ATLIS holds eleventh annual conference at Mt. A

The student-directed Atlantic International Studies Association (ATLIS) held their eleventh annual academic conference last weekend. 

For the first time the conference was kicked off on Thursday with an international relations-themed trivia night at The Pond. The following evening a panel discussion with Mount Allison University professors was held, which this year included James Devine, Wayne Hunt, and Liam Keliher. This event was followed by the ATLIS’s traditional reception hosted by Mt. A President Robert Campbell at Hammond House.

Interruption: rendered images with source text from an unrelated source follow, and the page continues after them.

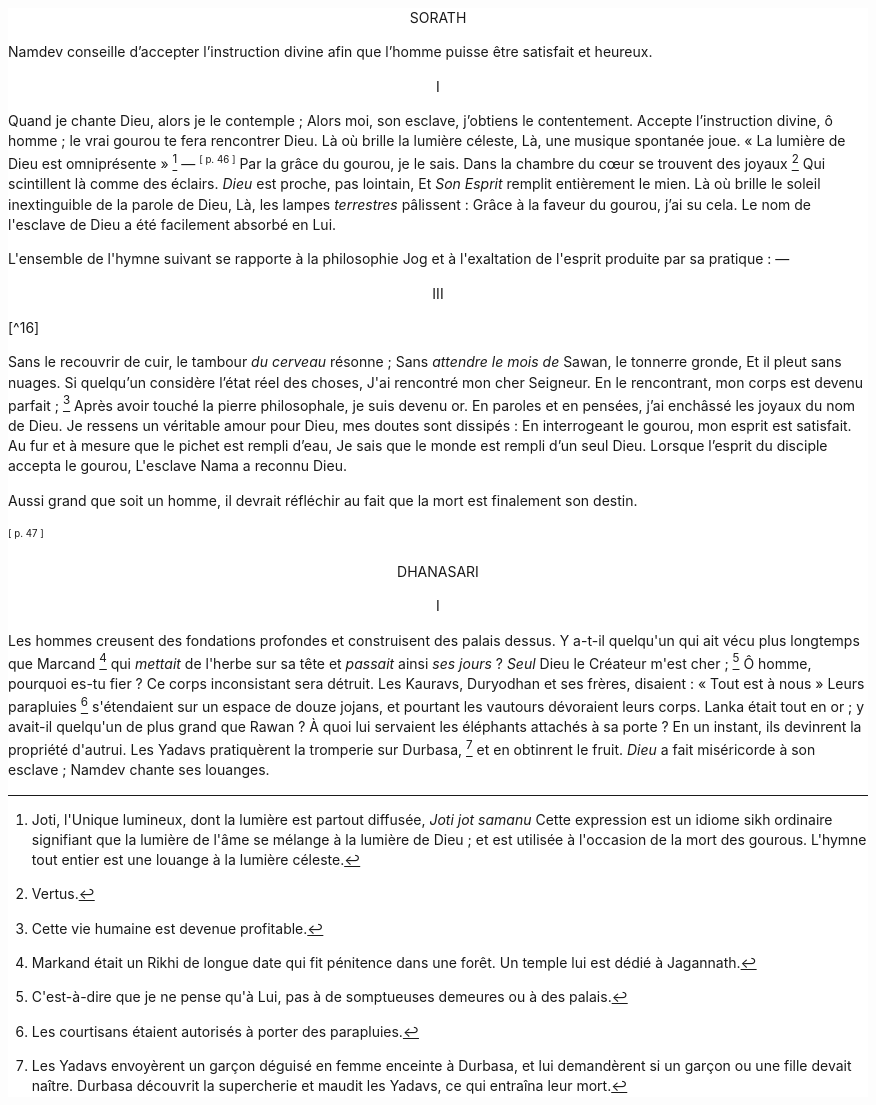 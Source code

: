 <p style="text-align:center;">SORATH</p>

Namdev conseille d’accepter l’instruction divine afin que l’homme puisse être satisfait et heureux.

<p style="text-align:center;">I</p>

Quand je chante Dieu, alors je le contemple ;
Alors moi, son esclave, j’obtiens le contentement.
Accepte l’instruction divine, ô homme ; le vrai gourou te fera rencontrer Dieu.
Là où brille la lumière céleste,
Là, une musique spontanée joue.
« La lumière de Dieu est omniprésente » [^14] — <span id="p46"><sup><small>[ p. 46 ]</small></sup></span>
Par la grâce du gourou, je le sais.
Dans la chambre du cœur se trouvent des joyaux [^15]
Qui scintillent là comme des éclairs.
_Dieu_ est proche, pas lointain,
Et _Son Esprit_ remplit entièrement le mien.
Là où brille le soleil inextinguible de la parole de Dieu,
Là, les lampes _terrestres_ pâlissent :
Grâce à la faveur du gourou, j’ai su cela.
Le nom de l'esclave de Dieu a été facilement absorbé en Lui.

L'ensemble de l'hymne suivant se rapporte à la philosophie Jog et à l'exaltation de l'esprit produite par sa pratique : —

<p style="text-align:center;">III</p> [^16]

Sans le recouvrir de cuir, le tambour _du cerveau_ résonne ;
Sans _attendre le mois de_ Sawan, le tonnerre gronde,
Et il pleut sans nuages.
Si quelqu’un considère l’état réel des choses,
J'ai rencontré mon cher Seigneur.
En le rencontrant, mon corps est devenu parfait ; [^17]
Après avoir touché la pierre philosophale, je suis devenu or.
En paroles et en pensées, j’ai enchâssé les joyaux du nom de Dieu.
Je ressens un véritable amour pour Dieu, mes doutes sont dissipés :
En interrogeant le gourou, mon esprit est satisfait.
Au fur et à mesure que le pichet est rempli d’eau,
Je sais que le monde est rempli d’un seul Dieu.
Lorsque l’esprit du disciple accepta le gourou,
L'esclave Nama a reconnu Dieu.

Aussi grand que soit un homme, il devrait réfléchir au fait que la mort est finalement son destin.

<span id="p47"><sup><small>[ p. 47 ]</small></sup></span>

<p style="text-align:center;">DHANASARI</p>

<p style="text-align:center;">I</p>

Les hommes creusent des fondations profondes et construisent des palais dessus.
Y a-t-il quelqu'un qui ait vécu plus longtemps que Marcand [^18] qui _mettait_ de l'herbe sur sa tête et _passait_ ainsi _ses jours_ ?
_Seul_ Dieu le Créateur m'est cher ; [^19]
Ô homme, pourquoi es-tu fier ? Ce corps inconsistant sera détruit.
Les Kauravs, Duryodhan et ses frères, disaient : « Tout est à nous »
Leurs parapluies [^20] s'étendaient sur un espace de douze jojans, et pourtant les vautours dévoraient leurs corps.
Lanka était tout en or ; y avait-il quelqu'un de plus grand que Rawan ?
À quoi lui servaient les éléphants attachés à sa porte ? En un instant, ils devinrent la propriété d'autrui.
Les Yadavs pratiquèrent la tromperie sur Durbasa, [^21] et en obtinrent le fruit.
_Dieu_ a fait miséricorde à son esclave ; Namdev chante ses louanges.


[^1]: On dit que Ram Chandar, lorsqu'il partit en guerre contre Rawan, construisit un pont reliant l'Inde continentale à Ceylan, en faisant flotter ses matériaux rocheux à la surface de l'eau. On suppose que le mot Ram (Dieu) était imprimé sur chaque pierre, et qu'il était ainsi amené à flotter sur l'océan. De la même manière, Dieu peut faire en sorte que les hommes nagent en toute sécurité jusqu'à la demeure de la félicité. Les différentes personnes mentionnées — parias et pécheurs — ont réussi indépendamment de leur naissance et de leur vocation ; et leur salut a été obtenu en répétant le nom de Dieu et en lui offrant un hommage approprié.
[^2]: Ugarsen était le père de Raja Kans, l'oncle de Krishan, qui chercha à le tuer dans son enfance de peur qu'il n'usurpe son royaume. Au lieu de cela, Krishan tua Kans et donna le royaume à son père, Ugarsen.
[^3]: Sur les quatre-vingt-quatre lakhs d’espèces animales présentes dans le monde, la moitié est censée vivre sur terre et l’autre moitié dans l’eau.
[^4]: _Khir_ est le sanskrit _kshir_, lait, mais le mot dans la littérature ultérieure signifie généralement du riz bouilli dans du lait et du sucre.
[^5]: Le dieu de la mort est censé jeter des nœuds coulants pour piéger les mortels. Il ne les fauche pas comme la Mort dans la mythologie européenne.
[^6]: Je plonge mon esprit dans le nom de Dieu.
[^7]: Par la méditation, j'unis mon âme à Dieu comme l'aiguille joint deux morceaux de tissu.
[^8]: Dans cette ligne, l'aiguille d'or représente l'instruction du gourou ; le fil d'argent le cœur pur dans lequel elle est reçue.
[^9]: C'est-à-dire, celui qui vit de pillage.
[^10]: C'est-à-dire, tourne ton attention vers Dieu.
[^11]: _Ckhipa_ est un commerçant qui imprime, coud et lave le calicot. C'est pourquoi Namdev est décrit par certains comme un lavandier, par d'autres comme un tailleur, et par d'autres encore comme un imprimeur de calicot.
[^12]: La pierre ou les pierres sur lesquelles marchent les fidèles lorsqu'ils entrent dans les temples.
[^13]: C'est-à-dire que Dieu existe bien qu'aucune trace de Lui ne soit visible.
[^14]: Joti, l'Unique lumineux, dont la lumière est partout diffusée, _Joti jot samanu_ Cette expression est un idiome sikh ordinaire signifiant que la lumière de l'âme se mélange à la lumière de Dieu ; et est utilisée à l'occasion de la mort des gourous. L'hymne tout entier est une louange à la lumière céleste.
[^15]: Vertus.
[^16]: Les hymnes manquants ont déjà été donnés dans la Vie de Namdev.
[^17]: Cette vie humaine est devenue profitable.
[^18]: Markand était un Rikhi de longue date qui fit pénitence dans une forêt. Un temple lui est dédié à Jagannath.
[^19]: C'est-à-dire que je ne pense qu'à Lui, pas à de somptueuses demeures ou à des palais.
[^20]: Les courtisans étaient autorisés à porter des parapluies.
[^21]: Les Yadavs envoyèrent un garçon déguisé en femme enceinte à Durbasa, et lui demandèrent si un garçon ou une fille devait naître. Durbasa découvrit la supercherie et maudit les Yadavs, ce qui entraîna leur mort.
[^22]: Les mystiques supposaient que le cœur avait soixante-douze vaisseaux sanguins ; mais cela n'est pas conforme à la science médicale hindoue, qui n'admet que dix vaisseaux sanguins au total pour la poitrine. — Dr. Hoernle.
[^23]: Également traduit : Je crains la courtisane Maya.
[^24]: Pourquoi mener une vie ascétique dans la forêt ?
[^25]: Le kokil chante pendant la saison des mangues.
[^26]: Ce verset et les deux précédents sont aussi traduits ainsi : L'homme doit d'abord cesser d'aimer le monde, il doit ensuite soumettre ses sens ; alors l'âme et Dieu ne font plus qu'un.
[^27]: C'est-à-dire qu'ils sont parfois exaltés, parfois avilis, parfois hauts, et parfois bas, comme les pots à eau d'une roue perse en mouvement.
[^28]: C'est-à-dire, remplir leurs diverses fonctions.
[^29]: _Sat_, réalité ; _chit_, conscience ; et _anand_, bonheur, sont les attributs de Dieu ; _nam_, nom ; et _rup_, forme, de Maya. Les cinq qualités réunies forment le jardin du monde.
[^30]: Également traduit — _Ô homme_, tu es comme un poisson dans l'eau et tu cherches à grimper sur un dattier.
[^31]: _Randi_ — Certains gvanis traduisent ce mot par « almanach », car les brahmanes étaient astronomes et astrologues. D'autres encore traduisent par « apprentissage ».
[^32]: Les veuves des brahmanes étaient bien traitées par le public.
[^33]: _Randi_, _sandi_, _handi_ sont respectivement une veuve, un éléphant et un pot.
[^34]: _Ling_, _sing_, _hing_ sont respectivement le lingam, une corne et l'asafoetida.
[^35]: _Kel_, _bel_ et _tel_ sont respectivement des plantains, des plantes grimpantes et de l'huile.
[^36]: Ram, Siyam et Gobind sont des noms de Dieu. Siyam est Krishan, ainsi appelé en raison de sa couleur zibeline.
[^37]: Cet hymne, abondant dans l'original en paroles arabes, semble montrer que Namdev a eu de fréquentes discussions religieuses avec les Mullas au cours de ses voyages.
[^38]: Parce que Dwaraka est un lieu très saint, et l'homme ne doit pas y prononcer de mensonges.
[^39]: Krishan, le seigneur de Dwaraka.
[^40]: Le Soleil, Indar et Brahma respectivement.
[^41]: Pour voir plus clair.
[^42]: Aux premiers temps de l'hindouisme, le cheval, animal de grande valeur, était sacrifié par les rois déçus par leur descendance. Plus tard, ce sacrifice fut principalement pratiqué par ostentation par les rois qui aspiraient à surpasser leurs semblables.
[^43]: Des boules de riz et d'orge sont offertes aux pitras, manes ou ancêtres, à Gaya, l'un des lieux de pèlerinage hindous les plus sacrés.
[^44]: Dans le Tantar Shastar.
[^45]: Dans un jeu joué avec des kauris, le joueur triche dans le comptage.
[^46]: C'est-à-dire, Sauve-moi ! Sauve-moi !
[^47]: Putana était une infirmière que Kans, l'oncle de Krishan, envoya pour le détruire en lui appliquant du poison sur les mamelons. Krishan, bien qu'enfant, la serra à mort. Dans son dernier souffle, elle dit : « Dieu, laisse-moi partir. » Car en mentionnant ainsi le nom de Dieu, elle obtint le salut.
[^48]: Gautam, le mari d'Ahalya, était un pieux Rikhi qui avait l'habitude d'aller se baigner dans le Gange après la première veille de la nuit. Le dieu Indar avait coutume de rendre visite à la femme de Gautam pendant son absence. Une nuit, la lune se leva à minuit. Ahalya, impatiente de recevoir la visite de son amant divin, alla réveiller son mari, lui annonçant que c'était l'heure habituelle de ses ablutions dans le fleuve sacré. Gautam se leva et accomplit son devoir pieux. Pendant qu'il se baignait, une voix s'éleva du Gange et lui dit de ne pas venir si tôt pour se baigner. Gautam répondit que c'était l'heure habituelle de sa visite. Le Gange lui expliqua qu'il n'était pas trois heures du matin. Il ne devait pas se fier à une lune de minuit trompeuse. Gautam maudit la lune. Il retourna chez lui et trouva sa fille Anjani assise dans la cour. Il lui demanda qui était dans la maison ; elle répondit : « Manjara », mot qui signifie soit chat, soit amant de sa mère. » Gautam, à cause de son tergiversation, la maudit à son tour. Il pria pour qu'elle, vierge, puisse avoir un enfant, et en temps voulu, elle enfanta Hanuman, le dieu-singe. En entrant dans sa maison, Gautam trouva Indar avec sa femme. Le saint Rikhi maudit Indar, ce qui eut des conséquences terribles et honteuses. Il maudit également sa femme, et elle fut transformée en pierre dans la forêt. Au cours de ses pérégrinations, le dieu Ram trébucha contre la pierre, et par le contact divin, Ahalya obtint le salut.
[^49]: Kesi est venu sous le déguisement d'un cheval pour manger Krishan, mais a été tué par ce héros qui lui a enfoncé son bras dans la bouche et l'a déchiré.
[^50]: Voici les allusions dans l'hymne ci-dessus : — Bhairav ​​est une manifestation inférieure de Shiv et de sa consort Durga.
[^51]: On dit que la gayatri était à l'origine l'épouse de Brahma. Suite à une faute de sa part, Brahma la maudit et elle devint une vache. Sous cette forme, elle broutait dans les champs des villageois jusqu'à ce que l'un d'eux se casse la jambe avec un bâton ; depuis, elle est boiteuse. Une autre histoire mentionne la gayatri. Vishwamitra et Vishisht étaient deux éminents Rikhis*. Le premier, pour se venger d'un affront qu'on lui avait fait subir, tua les cent fils du second. À chaque meurtre, il répétait la gayatri pour obtenir l'absolution du crime. Sur ce, Vishisht maudit la gayatri, qui perdit huit de ses lettres. Voir Vol. i, p. 166, n. 4.
[^52]: Shiv dit qu'il ne participerait pas au banquet préparé pour lui par Parbati à moins que son bœuf ne soit également nourri. La dame demanda quel repas plairait à l'animal. Shiv répondit : « Ton fils *• Il dit cela pour mettre sa foi à l'épreuve. Elle tua son fils pour offrir sa chair au bœuf> mais Shiv, voyant sa dévotion, rendit la vie au jeune homme. Une autre version de cette histoire raconte que Parbati dit à son fils Ganesh de veiller devant sa porte pendant qu'elle se baignait, et de ne permettre à personne d'entrer et de voir sa nudité. Shiv se présenta pour être admis, ce que Ganesh refusa. Sur ce, Shiv le tua, mais, attendri par les pleurs de Parbati, le rendit de nouveau à la vie, lui donnant, cependant, une tête d'éléphant au lieu de la sienne.
[^53]: Cela signifie une grande ville et un grand nombre de bétail.
[^54]: Namdev veut dire que tout vient de Dieu, qu'il dit dans le verset suivant avoir trouvé.
[^55]: Un _kalpa_ est un jour et une nuit de Brahma, quatre milliards trois cent vingt millions d'années.
[^56]: _Garbhdan_, or caché dans des fruits ou des articles similaires tels que ceux qui étaient donnés aux hommes de pouvoir dans les temps anciens pour acheter leur faveur.
[^57]: Il s'agit de la célèbre rivière d'Awadh (Oude), généralement connue sous le nom de Gumti. Elle doit son nom non pas à son cours sinueux, mais à sa source d'eau et à ses pâturages. Plusieurs rivières portaient ce nom, dont l'une se jetait autrefois dans l'Indus.
[^58]: Ce sera votre faute et non celle du dieu de la mort si vous n'êtes pas sauvé, et vous ne devriez pas le blâmer.
[^59]: Les lignes précédentes de cet hymne et Bilawal VI, donné dans la vie de Namdev, montrent qu'il adorait le Dieu suprême, appelé ici Ram Chandar, comme Il est dans d'autres endroits Ram, Hari, etc. Les mots Jasarath Rai nand semblent avoir été ajoutés comme une expression stéréotypée de cet âge de transition.
[^60]: Aussi traduit — Combien en as-tu sauvés par le contact de tes pieds !
[^61]: C'est-à-dire que différents corps sont façonnés à partir du même matériau.
[^62]: Le Seigneur et l'esclave sont fusionnés en un seul. Namdev a obtenu le salut.
[^63]: Ambarik était un roi d'Ajudhia célèbre pour sa piété. Il était l'ancêtre de Ram Chandar.
[^64]: Bali, fils de Prahlad, par sa dévotion et sa pénitence, humilia les dieux et étendit son autorité sur les trois mondes. Les dieux implorèrent la protection de Vishnu, et celui-ci, sous le déguisement d'un nain, refréna les énergies de Bali, lui prit le ciel et la terre, et lui laissa les régions infernales. Bien que Vishnu ait remporté cette victoire suprême, satisfait de la dévotion de Bali, il accepta de se tenir à sa porte et de le servir.
[^65]: Ces marques incluent non seulement la perfection des membres et des traits, mais aussi des ornements et des décorations artificiels par lesquels la beauté est censée être améliorée.
[^66]: Srirang, nom sous lequel Dieu est vénéré dans certaines régions du sud de l'Inde. Le nom Srirangapatam (en anglais, Seringapatam) dérive de ce mot et désigne la ville de Srirang.
[^67]: Littéralement — il fait danser son coursier turkistanais.
[^68]: _Dubidha_ signifie ici la séparation d'avec Dieu.
[^69]: Le perroquet est particulièrement satisfait de l'arbre simmal et de ses gousses de coton, mais lorsqu'il le picore, il ne peut dégager son bec et périt ainsi.
[^70]: Ces deux frères étaient tous deux précepteurs de Prahlad.
[^71]: Ironique, signifiant 4 Nous le tuerons.
[^72]: Ici, le mot sanalh signifierait également que Dieu a repris son autorité sur les demi-dieux et les hommes, qui avaient auparavant été sujets de Harnakhas.
[^73]: Selon les Sikhs, le destin maléfique peut être modifié par la bonté du gourou, comme une pièce de monnaie est renouvelée en la frappant à nouveau.
[^74]: L'empereur, convaincu de l'innocence de Namdev, lui offrit un lit doré. Namdev refusa d'abord de le prendre, mais sous la pression de beaucoup de gens, il le prit et le jeta dans le Gange. L'empereur demanda alors au saint de le lui rendre. Il implora le fleuve sacré de le lui rendre, et l'histoire raconte qu'il fit de même avec six autres lits similaires.
[^75]: Il y a douze grands lingams ; posséder un gourou équivaut à les posséder tous.
[^76]: Toutes les douleurs se transforment en plaisirs.
[^77]: Ce mot désigne généralement un dévot musulman. Il signifie littéralement « serviteur de Dieu ».
[^78]: Également traduit — Même si un maître agace son serviteur, et que ce dernier s'enfuit.
[^79]: La congrégation des saints.
[^80]: Le gourou.
[^81]: Dhatura, bhang, etc., par lesquels les thags stupéfient leurs victimes. On entend ici par là l'ignorance spirituelle.
[^82]: _Tachi an_ est également traduit par « renier ces choses », mais ce sens ne serait pas approprié ailleurs.
[^83]: _Adhi_, douleur mentale ; _viadhi_, douleur corporelle ; _upadhi_, douleur d'origine externe. Un furoncle serait _viadhi_, une chute _upadhi_.
[^84]: M'est très cher.
[^85]: En allusion au rôle de Brahma en tant que créateur.
[^86]: Rempli d’enthousiasme religieux.
[^87]: En allusion aux rites divers et différents prescrits par les Shastars.
[^88]: Un serpent fréquemment identifié à Sheshnag.
[^89]: Un saint Rikhi, dont, autrement, on ne sait rien.
[^90]: _Pasari_. Littéralement — pharmaciens. Le mot désigne ici les hommes en général, car ils exposent leurs marchandises comme le font les pharmaciens orientaux.
[^91]: Cette ligne et la précédente sont également traduites—
[^92]: Les hommes deviennent saints par la dévotion et la pieuse association.
[^93]: Car cela vient de Dieu et n'a pas été fait par l'homme.
[^94]: Ne sera plus sujet à la transmigration.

The bulk of the conference was made up of seven student presentations on Saturday addressing this year’s theme: “Challenges to Future World Security: Food, Energy, and Privacy.” The conference attracted three student speakers from outside Mt. A, including two masters students from Dalhousie University.

Jenna Khoury-Hanna, a fourth-year student of Political Science and Environmental Studies at Acadia University also spoke at the conference, presenting research from her honours thesis: “Engaging Citizens in Local Economy–Changing People’s Perspectives on Local and Sustainable Food.”

In general she said she enjoyed her visit to Sackville and believes that the ATLIS conference is important because “people are able to show the really cool things they do in their undergrads.”

ATLIS President Sydney Logan said this year’s conference theme was intended to be broad and accessible. By selecting a “popular topic” the organization was able to find speakers easily, given that most participants “had something they were already interested in and wanted to talk about.” 

The broad scope of “future security” allowed for a wide range of presentations ranging from food security, to internet security, and even the “securitization of immigration” in Canada. 

Logan said the weekend was a success in a number of respects, in particular the high registration rate of fifty-one students. Logan was also enthusiastic that the keynote speaker, A. Haroon Akram-Lodhi, attended nearly all the conference events.

Though they were happy with this year’s success, in an interview with The Argosy the executive expressed some concern about the future of the organization, since most of those holding executive positions this year are graduating in May. As Robert Campbell said during a toast at his reception, ATLIS’ enduring success at Mt. A is exceptional for a student-directed organization.

Akram-Lodhi, a professor of Agrarian Political Economy at Trent University, concluded the conference on Saturday evening. An intimate discussion of his recent book, Hungry for Change—Farmers, Food Justice and the Agrarian Question, was also held on Sunday morning. Although it was open to other participants, this event was only attended by six members of the ATLIS executive.

Akram-Lodhi said that the principal argument of his address was, “the fundamental cause of hunger today is the way in which our food system locally nationally and internationally operates,” rather than a lack of food. Akram-Lodhi maintains that current levels of global food production are more than enough to feed the planet, and holds the “global corporate food regime” responsible for food insecurity.

Akram-Lodhi said it is important for such discussions to occur on campuses because “Food education is extremely important in terms in how we individually and collectively grow over time and how we interact within our community.” In an interview he described campuses as “food desserts,” saying sometimes “[students] don’t have the choice to be able to have healthy nutritious food at a reasonable price.” This environment “encourages [students] to continue with inappropriate diets.” Akram-Lodhi has been critical of the practices of food service providers like Aramark, a company he mentioned by name in his address. Aramark holds an exclusive food services contract with Mt. A.